What is being asked
Using the listing below, select the lines with the word "Pixel" and copy them.

══════════

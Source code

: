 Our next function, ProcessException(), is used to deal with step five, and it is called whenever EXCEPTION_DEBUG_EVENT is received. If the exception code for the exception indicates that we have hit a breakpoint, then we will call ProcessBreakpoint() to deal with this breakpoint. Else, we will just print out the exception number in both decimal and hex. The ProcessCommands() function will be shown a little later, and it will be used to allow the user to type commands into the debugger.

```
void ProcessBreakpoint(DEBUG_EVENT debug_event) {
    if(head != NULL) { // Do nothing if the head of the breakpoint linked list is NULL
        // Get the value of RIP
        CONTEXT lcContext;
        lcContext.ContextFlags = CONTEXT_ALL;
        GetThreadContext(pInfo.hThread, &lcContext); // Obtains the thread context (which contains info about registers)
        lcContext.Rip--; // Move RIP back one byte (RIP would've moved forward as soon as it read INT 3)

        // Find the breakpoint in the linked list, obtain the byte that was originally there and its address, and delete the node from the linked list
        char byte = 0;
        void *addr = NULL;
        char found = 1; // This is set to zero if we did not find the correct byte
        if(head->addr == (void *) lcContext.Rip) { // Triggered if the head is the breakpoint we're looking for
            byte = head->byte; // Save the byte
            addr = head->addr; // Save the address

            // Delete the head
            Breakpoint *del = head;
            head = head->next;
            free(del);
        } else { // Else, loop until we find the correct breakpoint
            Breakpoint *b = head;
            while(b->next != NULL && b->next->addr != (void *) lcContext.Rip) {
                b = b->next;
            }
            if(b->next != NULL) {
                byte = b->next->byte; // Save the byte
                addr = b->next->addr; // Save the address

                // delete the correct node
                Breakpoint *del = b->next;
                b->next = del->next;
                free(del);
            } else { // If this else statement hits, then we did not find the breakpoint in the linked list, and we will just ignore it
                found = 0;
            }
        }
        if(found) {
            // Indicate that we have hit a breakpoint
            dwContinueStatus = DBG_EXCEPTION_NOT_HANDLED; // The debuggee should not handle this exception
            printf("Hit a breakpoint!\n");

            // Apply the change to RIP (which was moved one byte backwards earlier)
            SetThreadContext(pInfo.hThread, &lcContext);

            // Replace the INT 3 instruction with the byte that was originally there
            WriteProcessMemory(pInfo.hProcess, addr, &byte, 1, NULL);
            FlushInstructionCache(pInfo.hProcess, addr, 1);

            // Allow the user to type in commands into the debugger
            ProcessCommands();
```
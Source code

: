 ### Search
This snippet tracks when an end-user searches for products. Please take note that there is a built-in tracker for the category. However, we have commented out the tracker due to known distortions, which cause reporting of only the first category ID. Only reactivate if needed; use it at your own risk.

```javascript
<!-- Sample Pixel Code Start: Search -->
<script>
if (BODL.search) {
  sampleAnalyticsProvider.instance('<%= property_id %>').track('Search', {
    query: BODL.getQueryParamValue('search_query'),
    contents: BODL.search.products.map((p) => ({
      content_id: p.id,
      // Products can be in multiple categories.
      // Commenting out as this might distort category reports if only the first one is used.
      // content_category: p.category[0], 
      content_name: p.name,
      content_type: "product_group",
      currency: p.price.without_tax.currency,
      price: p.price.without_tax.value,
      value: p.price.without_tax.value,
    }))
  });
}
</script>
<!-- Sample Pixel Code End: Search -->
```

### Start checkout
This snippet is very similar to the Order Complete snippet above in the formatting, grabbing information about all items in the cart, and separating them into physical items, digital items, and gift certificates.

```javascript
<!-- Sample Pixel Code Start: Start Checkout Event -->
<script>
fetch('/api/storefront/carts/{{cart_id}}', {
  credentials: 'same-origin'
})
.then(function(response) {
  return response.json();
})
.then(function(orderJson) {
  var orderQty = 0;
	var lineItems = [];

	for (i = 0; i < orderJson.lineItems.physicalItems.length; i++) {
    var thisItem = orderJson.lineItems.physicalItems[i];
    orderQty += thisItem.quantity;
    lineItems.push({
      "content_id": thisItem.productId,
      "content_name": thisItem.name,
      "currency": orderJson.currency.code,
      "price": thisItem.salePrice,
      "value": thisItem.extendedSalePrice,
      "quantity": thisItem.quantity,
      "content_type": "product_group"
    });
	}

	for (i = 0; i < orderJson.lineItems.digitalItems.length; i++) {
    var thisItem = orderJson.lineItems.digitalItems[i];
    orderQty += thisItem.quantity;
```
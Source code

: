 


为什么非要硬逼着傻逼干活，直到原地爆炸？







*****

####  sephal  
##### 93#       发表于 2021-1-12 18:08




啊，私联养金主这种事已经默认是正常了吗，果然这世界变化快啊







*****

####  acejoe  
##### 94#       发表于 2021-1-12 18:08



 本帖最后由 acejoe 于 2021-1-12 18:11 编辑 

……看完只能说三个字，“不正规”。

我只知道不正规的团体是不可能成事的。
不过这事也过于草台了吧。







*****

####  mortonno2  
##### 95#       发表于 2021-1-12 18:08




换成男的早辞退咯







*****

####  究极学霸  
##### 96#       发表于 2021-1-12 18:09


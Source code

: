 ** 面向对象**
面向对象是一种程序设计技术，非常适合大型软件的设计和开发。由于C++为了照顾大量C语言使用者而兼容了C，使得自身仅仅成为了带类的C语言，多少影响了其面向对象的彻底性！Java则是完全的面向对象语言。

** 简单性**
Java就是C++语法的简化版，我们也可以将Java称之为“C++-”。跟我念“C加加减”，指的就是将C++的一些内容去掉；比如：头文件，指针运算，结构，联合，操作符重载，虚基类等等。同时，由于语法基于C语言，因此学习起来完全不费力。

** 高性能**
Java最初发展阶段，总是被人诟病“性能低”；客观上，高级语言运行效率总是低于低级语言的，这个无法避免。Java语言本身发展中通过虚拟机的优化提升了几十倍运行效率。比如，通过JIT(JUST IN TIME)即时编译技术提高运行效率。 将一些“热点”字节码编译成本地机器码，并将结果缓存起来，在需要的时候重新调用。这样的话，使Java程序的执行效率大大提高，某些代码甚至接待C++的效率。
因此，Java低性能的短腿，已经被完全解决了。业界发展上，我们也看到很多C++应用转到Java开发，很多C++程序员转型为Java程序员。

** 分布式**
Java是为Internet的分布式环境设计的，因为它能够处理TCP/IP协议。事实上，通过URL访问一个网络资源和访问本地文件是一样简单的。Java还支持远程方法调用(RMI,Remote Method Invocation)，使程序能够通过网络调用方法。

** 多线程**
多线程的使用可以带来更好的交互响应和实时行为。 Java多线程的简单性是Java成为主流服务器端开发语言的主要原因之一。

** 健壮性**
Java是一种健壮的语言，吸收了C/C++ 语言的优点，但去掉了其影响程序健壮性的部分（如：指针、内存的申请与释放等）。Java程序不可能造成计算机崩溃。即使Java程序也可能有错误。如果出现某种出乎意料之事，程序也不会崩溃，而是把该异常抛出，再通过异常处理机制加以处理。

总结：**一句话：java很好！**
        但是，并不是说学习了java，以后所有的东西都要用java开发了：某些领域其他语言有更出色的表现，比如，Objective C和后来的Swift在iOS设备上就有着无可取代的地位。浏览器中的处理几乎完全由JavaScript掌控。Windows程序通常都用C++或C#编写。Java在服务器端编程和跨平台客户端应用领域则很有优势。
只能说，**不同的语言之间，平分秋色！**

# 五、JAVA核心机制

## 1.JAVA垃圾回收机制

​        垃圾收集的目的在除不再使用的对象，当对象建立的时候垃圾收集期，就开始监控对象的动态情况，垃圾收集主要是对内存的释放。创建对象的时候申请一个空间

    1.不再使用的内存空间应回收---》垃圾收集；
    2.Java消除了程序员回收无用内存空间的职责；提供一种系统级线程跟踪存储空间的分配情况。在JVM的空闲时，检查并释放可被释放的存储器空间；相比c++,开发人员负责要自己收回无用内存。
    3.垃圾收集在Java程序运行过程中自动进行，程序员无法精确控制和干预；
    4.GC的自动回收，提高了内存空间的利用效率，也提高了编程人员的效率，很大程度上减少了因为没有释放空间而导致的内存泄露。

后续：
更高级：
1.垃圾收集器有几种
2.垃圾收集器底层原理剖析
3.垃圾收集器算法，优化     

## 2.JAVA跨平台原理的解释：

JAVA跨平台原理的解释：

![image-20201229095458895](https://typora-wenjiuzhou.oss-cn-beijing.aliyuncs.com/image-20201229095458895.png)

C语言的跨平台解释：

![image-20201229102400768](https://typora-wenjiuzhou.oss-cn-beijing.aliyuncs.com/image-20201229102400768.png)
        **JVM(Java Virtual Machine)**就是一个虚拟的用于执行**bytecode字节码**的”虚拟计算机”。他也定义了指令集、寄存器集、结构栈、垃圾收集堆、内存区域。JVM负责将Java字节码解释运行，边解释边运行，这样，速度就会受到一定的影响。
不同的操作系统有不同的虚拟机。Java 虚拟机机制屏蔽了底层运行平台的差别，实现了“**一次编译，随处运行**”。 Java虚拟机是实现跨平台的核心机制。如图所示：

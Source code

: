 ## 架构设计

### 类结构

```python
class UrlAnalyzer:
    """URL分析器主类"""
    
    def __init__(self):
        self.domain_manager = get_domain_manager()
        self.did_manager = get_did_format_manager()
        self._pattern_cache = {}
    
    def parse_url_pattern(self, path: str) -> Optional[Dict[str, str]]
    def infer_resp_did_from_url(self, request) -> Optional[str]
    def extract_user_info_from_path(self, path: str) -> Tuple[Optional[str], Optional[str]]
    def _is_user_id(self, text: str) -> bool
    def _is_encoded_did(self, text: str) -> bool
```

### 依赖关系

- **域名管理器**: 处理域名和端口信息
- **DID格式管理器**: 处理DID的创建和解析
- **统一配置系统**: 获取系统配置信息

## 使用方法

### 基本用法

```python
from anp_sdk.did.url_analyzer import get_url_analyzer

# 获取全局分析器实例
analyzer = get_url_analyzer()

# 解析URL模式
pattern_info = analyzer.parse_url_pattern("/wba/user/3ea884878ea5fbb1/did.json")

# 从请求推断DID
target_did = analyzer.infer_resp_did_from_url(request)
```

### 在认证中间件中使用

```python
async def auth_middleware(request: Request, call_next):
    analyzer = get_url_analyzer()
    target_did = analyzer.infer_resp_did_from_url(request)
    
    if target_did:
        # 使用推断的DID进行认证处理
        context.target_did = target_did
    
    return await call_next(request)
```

══════════

Task answer
<!-- Sample Pixel Code Start: Search -->
<!-- Sample Pixel Code End: Search -->
<!-- Sample Pixel Code Start: Start Checkout Event -->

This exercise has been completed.